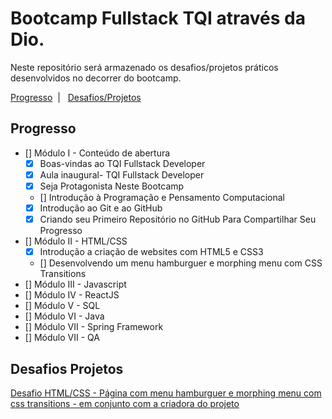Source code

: # Bootcamp Fullstack TQI através da Dio.

Neste repositório será armazenado os desafios/projetos práticos desenvolvidos no decorrer do bootcamp.

<span align='center'>
    <a href='#progresso'>Progresso</a>&nbsp;&nbsp;|&nbsp;&nbsp;
    <a href='#desafios-projetos'>Desafios/Projetos</a>
</span>

## Progresso
- [] Módulo I - Conteúdo de abertura
    - [x] Boas-vindas ao TQI Fullstack Developer
    - [x] Aula inaugural- TQI Fullstack Developer
    - [x] Seja Protagonista Neste Bootcamp
    - [] Introdução à Programação e Pensamento Computacional
    - [x] Introdução ao Git e ao GitHub
    - [x] Criando seu Primeiro Repositório no GitHub Para Compartilhar Seu Progresso
 - [] Módulo II - HTML/CSS
    - [x] Introdução a criação de websites com HTML5 e CSS3
    - [] Desenvolvendo um menu hamburguer e morphing menu com CSS Transitions
 - [] Módulo III - Javascript
 - [] Módulo IV - ReactJS
 - [] Módulo V - SQL
 - [] Módulo VI - Java
 - [] Módulo VII - Spring Framework
 - [] Módulo VII - QA

 ## Desafios Projetos
 [Desafio HTML/CSS - Página com menu hamburguer e morphing menu com css transitions - em conjunto com a criadora do projeto](https://github.com/marcelqds/bootcamp-dio-tqi/html/site_desafio)
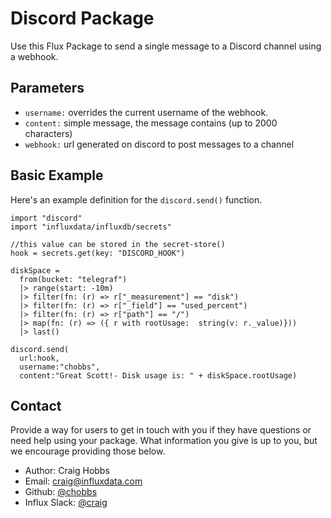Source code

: # Discord Package

Use this Flux Package to send a single message to a Discord channel using a webhook.

## Parameters

  - `username:` overrides the current username of the webhook.
  - `content:`  simple message, the message contains (up to 2000 characters)
  - `webhook:`  url generated on discord to post messages to a channel

## Basic Example

Here's an example definition for the `discord.send()` function.

    import "discord"
    import "influxdata/influxdb/secrets"

    //this value can be stored in the secret-store()
    hook = secrets.get(key: "DISCORD_HOOK")

    diskSpace =
      from(bucket: "telegraf")
      |> range(start: -10m)
      |> filter(fn: (r) => r["_measurement"] == "disk")
      |> filter(fn: (r) => r["_field"] == "used_percent")
      |> filter(fn: (r) => r["path"] == "/")
      |> map(fn: (r) => ({ r with rootUsage:  string(v: r._value)}))
      |> last()

    discord.send(
      url:hook,
      username:"chobbs",
      content:"Great Scott!- Disk usage is: " + diskSpace.rootUsage)


## Contact

Provide a way for users to get in touch with you if they have questions or need help using your package. What information you give is up to you, but we encourage providing those below.

- Author: Craig Hobbs
- Email: craig@influxdata.com
- Github: [@chobbs](https://github.com/chobbs)
- Influx Slack: [@craig](https://influxdata.com/slack)
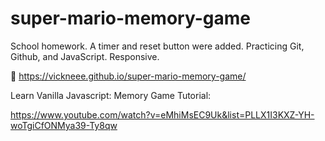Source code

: # super-mario-memory-game
School homework. A timer and reset button were added. Practicing Git, Github, and JavaScript. Responsive.

🔗 https://vickneee.github.io/super-mario-memory-game/

Learn Vanilla Javascript: Memory Game Tutorial:

https://www.youtube.com/watch?v=eMhiMsEC9Uk&list=PLLX1I3KXZ-YH-woTgiCfONMya39-Ty8qw
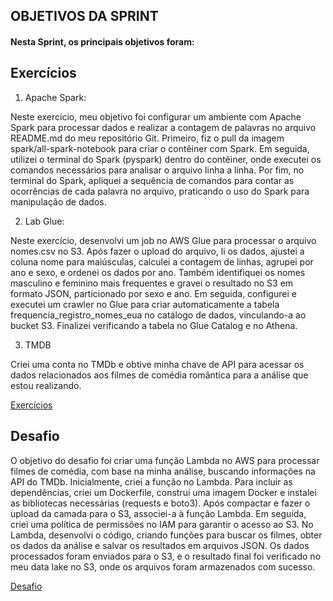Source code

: ## OBJETIVOS DA SPRINT

#### Nesta Sprint, os principais objetivos foram:

## Exercícios

1. Apache Spark:

Neste exercício, meu objetivo foi configurar um ambiente com Apache Spark para processar dados e realizar a contagem de palavras no arquivo README.md do meu repositório Git. Primeiro, fiz o pull da imagem spark/all-spark-notebook para criar o contêiner com Spark. Em seguida, utilizei o terminal do Spark (pyspark) dentro do contêiner, onde executei os comandos necessários para analisar o arquivo linha a linha. Por fim, no terminal do Spark, apliquei a sequência de comandos para contar as ocorrências de cada palavra no arquivo, praticando o uso do Spark para manipulação de dados.

2. Lab Glue:

Neste exercício, desenvolvi um job no AWS Glue para processar o arquivo nomes.csv no S3. Após fazer o upload do arquivo, li os dados, ajustei a coluna nome para maiúsculas, calculei a contagem de linhas, agrupei por ano e sexo, e ordenei os dados por ano. Também identifiquei os nomes masculino e feminino mais frequentes e gravei o resultado no S3 em formato JSON, particionado por sexo e ano.
Em seguida, configurei e executei um crawler no Glue para criar automaticamente a tabela frequencia_registro_nomes_eua no catálogo de dados, vinculando-a ao bucket S3. Finalizei verificando a tabela no Glue Catalog e no Athena.

3. TMDB

Criei uma conta no TMDb e obtive minha chave de API para acessar os dados relacionados aos filmes de comédia romântica para a análise que estou realizando.

[Exercícios](./Exercicios)

## Desafio

O objetivo do desafio foi criar uma função Lambda no AWS para processar filmes de comédia, com base na minha análise, buscando informações na API do TMDb. Inicialmente, criei a função no Lambda. Para incluir as dependências, criei um Dockerfile, construí uma imagem Docker e instalei as bibliotecas necessárias (requests e boto3). Após compactar e fazer o upload da camada para o S3, associei-a à função Lambda. Em seguida, criei uma política de permissões no IAM para garantir o acesso ao S3. No Lambda, desenvolvi o código, criando funções para buscar os filmes, obter os dados da análise e salvar os resultados em arquivos JSON. Os dados processados foram enviados para o S3, e o resultado final foi verificado no meu data lake no S3, onde os arquivos foram armazenados com sucesso.

[Desafio](./desafio)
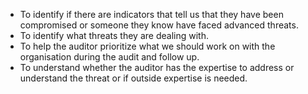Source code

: * To identify if there are indicators that tell us that they have been compromised or someone they know have faced advanced threats.
* To identify what threats they are dealing with.
* To help the auditor prioritize what we should work on with the organisation during the audit and follow up.
* To understand whether the auditor has the expertise to address or understand the threat or if outside expertise is needed.
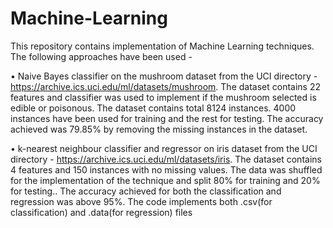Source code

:# Machine-Learning
This repository contains implementation of Machine Learning techniques. The following approaches have been used - 

• Naive Bayes classifier on the mushroom dataset from the UCI directory - https://archive.ics.uci.edu/ml/datasets/mushroom. The dataset contains 22 features and classifier was used to implement if the mushroom selected is edible or poisonous. The dataset contains total 8124 instances. 4000 instances have been used for training and the rest for testing. The accuracy achieved was 79.85% by removing the missing instances in the dataset.

• k-nearest neighbour classifier and regressor on iris dataset from the UCI directory -  https://archive.ics.uci.edu/ml/datasets/iris. The dataset contains 4 features and 150 instances with no missing values. The data was shuffled for the implementation of the technique and split 80% for training and 20% for testing.. The accuracy achieved for both the classification and regression was above 95%. The code implements both .csv(for classification) and .data(for regression) files
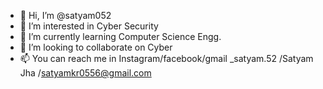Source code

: - 👋 Hi, I’m @satyam052
- 👀 I’m interested in Cyber Security
- 🌱 I’m currently learning Computer Science Engg. 
- 💞️ I’m looking to collaborate on Cyber
- 📫 You can reach me in Instagram/facebook/gmail
_satyam.52 /Satyam Jha /satyamkr0556@gmail.com

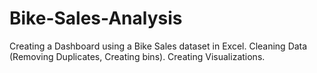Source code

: # Bike-Sales-Analysis
Creating a Dashboard using a Bike Sales dataset in Excel.
Cleaning Data (Removing Duplicates, Creating bins).
Creating Visualizations.

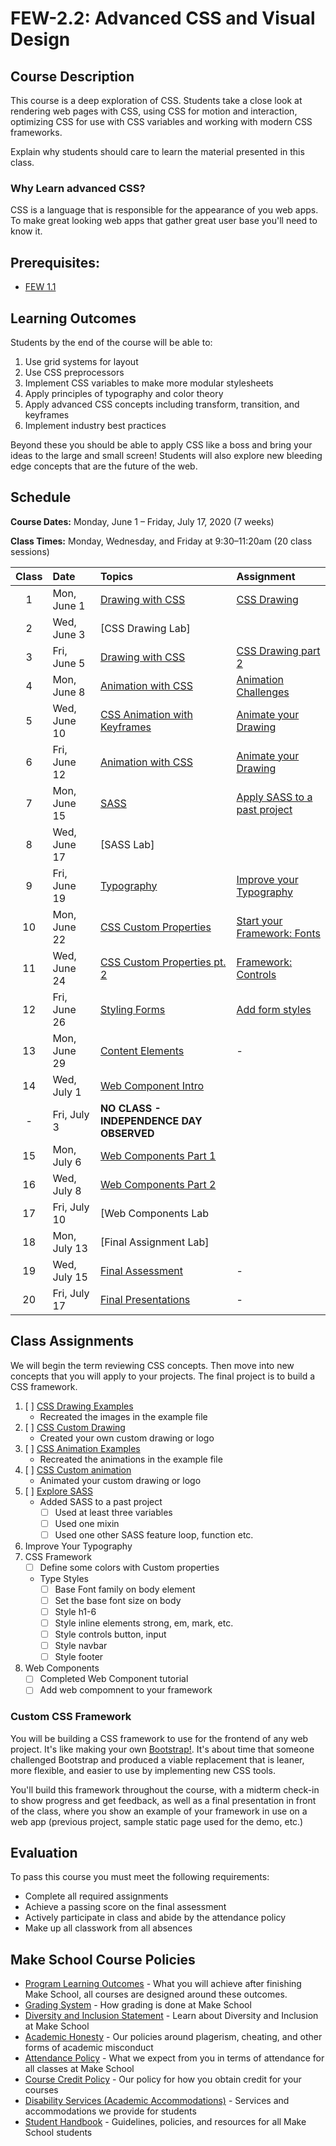 # FEW-2.2: Advanced CSS and Visual Design

## Course Description

This course is a deep exploration of CSS. Students take a close look at rendering web pages with CSS, using CSS for motion and interaction, optimizing CSS for use with CSS variables and working with modern CSS frameworks.

Explain why students should care to learn the material presented in this class.

### Why Learn advanced CSS? 

CSS is a language that is responsible for the appearance of you web apps. To make great looking web apps that gather great user base you'll need to know it. 

## Prerequisites:  

- [FEW 1.1](https://github.com/Make-School-Courses/FEW-1.1-Web-Foundations)

## Learning Outcomes

Students by the end of the course will be able to:

1. Use grid systems for layout
1. Use CSS preprocessors
1. Implement CSS variables to make more modular stylesheets
1. Apply principles of typography and color theory
1. Apply advanced CSS concepts including transform, transition, and keyframes
1. Implement industry best practices

Beyond these you should be able to apply CSS like a boss and bring your ideas to the large and small screen! Students will also explore new bleeding edge concepts that are the future of the web. 

## Schedule

**Course Dates:** Monday, June 1 – Friday, July 17, 2020 (7 weeks)

**Class Times:** Monday, Wednesday, and Friday at 9:30–11:20am (20 class sessions)

| Class  |  Date | Topics | Assignment |
|:------:|:------|:-------|:-----------|
|  1 |  Mon, June 1   | [Drawing with CSS](lessons/lesson-01.md) | [CSS Drawing](./Assignments/assignment-01-css-drawing.md) |
|  2 |  Wed, June 3   | [CSS Drawing Lab] |
|  3 |  Fri, June 5   | [Drawing with CSS](lessons/lesson-01.md) | [CSS Drawing part 2](./Assignments/assignment-02-css-drawing.md) |
|  4 |  Mon, June 8   | [Animation with CSS](lessons/lesson-02.md) | [Animation Challenges](./Assignments/assignment-03-Animation.md) |
|  5 |  Wed, June 10  | [CSS Animation with Keyframes](lessons/lesson-02.md) | [Animate your Drawing](./Assignments/assignment-04-Animate-Logo.md) |
|  6 |  Fri, June 12  | [Animation with CSS](lessons/lesson-02.md) | [Animate your Drawing](./Assignments/assignment-04-Animate-Logo.md) |
|  7 |  Mon, June 15  | [SASS](lessons/lesson-03.md) | [Apply SASS to a past project](./Assignments/assignment-06-SASS.md) |
|  8 |  Wed, June 17  | [SASS Lab] |
|  9 |  Fri, June 19  | [Typography](lessons/lesson-04.md) | [Improve your Typography](./Assignments/assignment-07-typography.md) |
| 10 |  Mon, June 22  | [CSS Custom Properties](lessons/lesson-05.md) | [Start your Framework: Fonts](./Assignments/assignment-06-framework-fonts.md)  |
| 11 |  Wed, June 24  | [CSS Custom Properties pt. 2](lessons/lesson-06.md) | [Framework: Controls](./Assignments/assignment-07-controls.md) |
| 12 |  Fri, June 26  | [Styling Forms](lessons/lesson-06.md) | [Add form styles](./Assignments/assignment-09-controls.md) |
| 13 |  Mon, June 29  | [Content Elements](lessons/lesson-07.md) | - |
| 14 |  Wed, July 1   | [Web Component Intro](lessons/lesson-08.md) |  
| -  |  Fri, July 3   | **NO CLASS - INDEPENDENCE DAY OBSERVED**|
| 15 |  Mon, July 6   | [Web Components Part 1](lessons/lesson-10.md) |  |
| 16 |  Wed, July 8   | [Web Components Part 2](lessons/lesson-11.md) |  |
| 17 |  Fri, July 10  | [Web Components Lab |
| 18 |  Mon, July 13  | [Final Assignment Lab] |
| 19 |  Wed, July 15  | [Final Assessment](lessons/lesson-12.md) | - |
| 20 |  Fri, July 17  | [Final Presentations](lessons/lesson-13.md) | - |

## Class Assignments

We will begin the term reviewing CSS concepts. Then move into new concepts that you will apply to your projects. The final project is to build a CSS framework. 

1. [ ] [CSS Drawing Examples](Assignments/assignment-01.md)
    - Recreated the images in the example file
1. [ ] [CSS Custom Drawing](Assignments/assignment-02.ms)
    - Created your own custom drawing or logo
1. [ ] [CSS Animation Examples](Assignments/assignment-03.md)
    - Recreated the animations in the example file
1. [ ] [CSS Custom animation](Assignments/assignment-04.md)
    - Animated your custom drawing or logo
1. [ ] [Explore SASS](Assignments/assignment-06-SASS.md)
    - Added SASS to a past project 
        - [ ] Used at least three variables 
        - [ ] Used one mixin
        - [ ] Used one other SASS feature loop, function etc. 
1. Improve Your Typography
1. CSS Framework
    - [ ] Define some colors with Custom properties
    - Type Styles 
        - [ ] Base Font family on body element
        - [ ] Set the base font size on body
        - [ ] Style h1-6
        - [ ] Style inline elements strong, em, mark, etc.
        - [ ] Style controls button, input 
        - [ ] Style navbar
        - [ ] Style footer
1. Web Components 
    - [ ] Completed Web Component tutorial
    - [ ] Add web compomnent to your framework

### Custom CSS Framework

You will be building a CSS framework to use for the frontend of any web project. It's like making your own [Bootstrap!](https://getbootstrap.com/). It's about time that someone challenged Bootstrap and produced a viable replacement that is leaner, more flexible, and easier to use by implementing new CSS tools. 

You'll build this framework throughout the course, with a midterm check-in to show progress and get feedback, as well as a final presentation in front of the class, where you show an example of your framework in use on a web app (previous project, sample static page used for the demo, etc.)

## Evaluation

To pass this course you must meet the following requirements:

- Complete all required assignments 
- Achieve a passing score on the final assessment
- Actively participate in class and abide by the attendance policy
- Make up all classwork from all absences

## Make School Course Policies

- [Program Learning Outcomes](https://make.sc/program-learning-outcomes) - What you will achieve after finishing Make School, all courses are designed around these outcomes.
- [Grading System](https://make.sc/grading-system) - How grading is done at Make School
- [Diversity and Inclusion Statement](https://make.sc/diversity-and-inclusion-statement) - Learn about Diversity and Inclusion at Make School
- [Academic Honesty](https://make.sc/academic-honesty-policy) - Our policies around plagerism, cheating, and other forms of academic misconduct 
- [Attendance Policy](https://make.sc/attendance-policy) - What we expect from you in terms of attendance for all classes at Make School
- [Course Credit Policy](https://make.sc/course-credit-policy) - Our policy for how you obtain credit for your courses
- [Disability Services (Academic Accommodations)](https://make.sc/disability-services) - Services and accommodations we provide for students
- [Student Handbook](https://make.sc/student-handbook) - Guidelines, policies, and resources for all Make School students

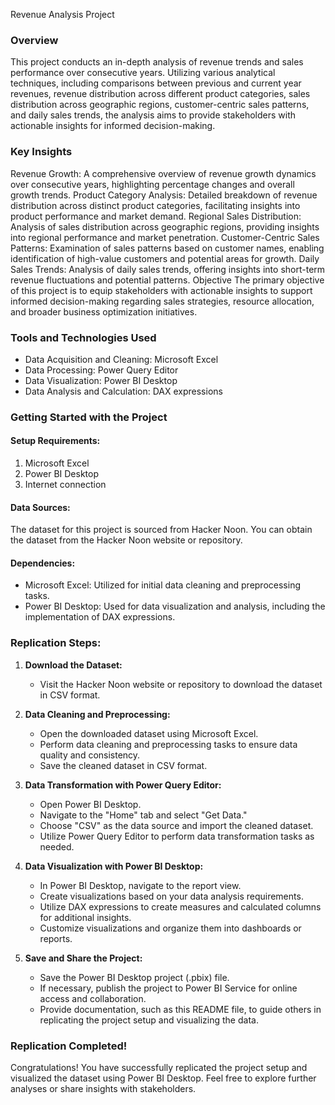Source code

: Revenue Analysis Project

### Overview
This project conducts an in-depth analysis of revenue trends and sales performance over consecutive years. Utilizing various analytical techniques, including comparisons between previous and current year revenues, revenue distribution across different product categories, sales distribution across geographic regions, customer-centric sales patterns, and daily sales trends, the analysis aims to provide stakeholders with actionable insights for informed decision-making.

### Key Insights
Revenue Growth: A comprehensive overview of revenue growth dynamics over consecutive years, highlighting percentage changes and overall growth trends.
Product Category Analysis: Detailed breakdown of revenue distribution across distinct product categories, facilitating insights into product performance and market demand.
Regional Sales Distribution: Analysis of sales distribution across geographic regions, providing insights into regional performance and market penetration.
Customer-Centric Sales Patterns: Examination of sales patterns based on customer names, enabling identification of high-value customers and potential areas for growth.
Daily Sales Trends: Analysis of daily sales trends, offering insights into short-term revenue fluctuations and potential patterns.
Objective
The primary objective of this project is to equip stakeholders with actionable insights to support informed decision-making regarding sales strategies, resource allocation, and broader business optimization initiatives.

### Tools and Technologies Used
- Data Acquisition and Cleaning: Microsoft Excel
- Data Processing: Power Query Editor
- Data Visualization: Power BI Desktop
- Data Analysis and Calculation: DAX expressions

### Getting Started with the Project

#### Setup Requirements:
1. Microsoft Excel
2. Power BI Desktop
3. Internet connection

#### Data Sources:
The dataset for this project is sourced from Hacker Noon. You can obtain the dataset from the Hacker Noon website or repository.

#### Dependencies:
- Microsoft Excel: Utilized for initial data cleaning and preprocessing tasks.
- Power BI Desktop: Used for data visualization and analysis, including the implementation of DAX expressions.

### Replication Steps:

1. **Download the Dataset:**
   - Visit the Hacker Noon website or repository to download the dataset in CSV format.

2. **Data Cleaning and Preprocessing:**
   - Open the downloaded dataset using Microsoft Excel.
   - Perform data cleaning and preprocessing tasks to ensure data quality and consistency.
   - Save the cleaned dataset in CSV format.

3. **Data Transformation with Power Query Editor:**
   - Open Power BI Desktop.
   - Navigate to the "Home" tab and select "Get Data."
   - Choose "CSV" as the data source and import the cleaned dataset.
   - Utilize Power Query Editor to perform data transformation tasks as needed.

4. **Data Visualization with Power BI Desktop:**
   - In Power BI Desktop, navigate to the report view.
   - Create visualizations based on your data analysis requirements.
   - Utilize DAX expressions to create measures and calculated columns for additional insights.
   - Customize visualizations and organize them into dashboards or reports.

5. **Save and Share the Project:**
   - Save the Power BI Desktop project (.pbix) file.
   - If necessary, publish the project to Power BI Service for online access and collaboration.
   - Provide documentation, such as this README file, to guide others in replicating the project setup and visualizing the data.

### Replication Completed!

Congratulations! You have successfully replicated the project setup and visualized the dataset using Power BI Desktop. Feel free to explore further analyses or share insights with stakeholders.
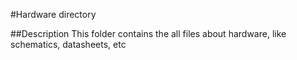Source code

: #Hardware directory

##Description
This folder contains the all files about hardware, like schematics, datasheets, etc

....

Exercise: Please copy the lines above exactly, starting at the line that holds "Hi, I’m @satyam052" and ending at the line that holds "Drawing Lab] |"; include both, but no pictures.

Result of this exercise:
: - 👋 Hi, I’m @satyam052
- 👀 I’m interested in Cyber Security
- 🌱 I’m currently learning Computer Science Engg. 
- 💞️ I’m looking to collaborate on Cyber
- 📫 You can reach me in Instagram/facebook/gmail
_satyam.52 /Satyam Jha /satyamkr0556@gmail.com

Source code

: # Bike-Sales-Analysis
Creating a Dashboard using a Bike Sales dataset in Excel.
Cleaning Data (Removing Duplicates, Creating bins).
Creating Visualizations.

 # FEW-2.2: Advanced CSS and Visual Design

## Course Description

This course is a deep exploration of CSS. Students take a close look at rendering web pages with CSS, using CSS for motion and interaction, optimizing CSS for use with CSS variables and working with modern CSS frameworks.

Explain why students should care to learn the material presented in this class.

### Why Learn advanced CSS? 

CSS is a language that is responsible for the appearance of you web apps. To make great looking web apps that gather great user base you'll need to know it. 

## Prerequisites:  

- [FEW 1.1](https://github.com/Make-School-Courses/FEW-1.1-Web-Foundations)

## Learning Outcomes

Students by the end of the course will be able to:

1. Use grid systems for layout
1. Use CSS preprocessors
1. Implement CSS variables to make more modular stylesheets
1. Apply principles of typography and color theory
1. Apply advanced CSS concepts including transform, transition, and keyframes
1. Implement industry best practices

Beyond these you should be able to apply CSS like a boss and bring your ideas to the large and small screen! Students will also explore new bleeding edge concepts that are the future of the web. 

## Schedule

**Course Dates:** Monday, June 1 – Friday, July 17, 2020 (7 weeks)

**Class Times:** Monday, Wednesday, and Friday at 9:30–11:20am (20 class sessions)

| Class  |  Date | Topics | Assignment |
|:------:|:------|:-------|:-----------|
|  1 |  Mon, June 1   | [Drawing with CSS](lessons/lesson-01.md) | [CSS Drawing](./Assignments/assignment-01-css-drawing.md) |
|  2 |  Wed, June 3   | [CSS Drawing Lab] |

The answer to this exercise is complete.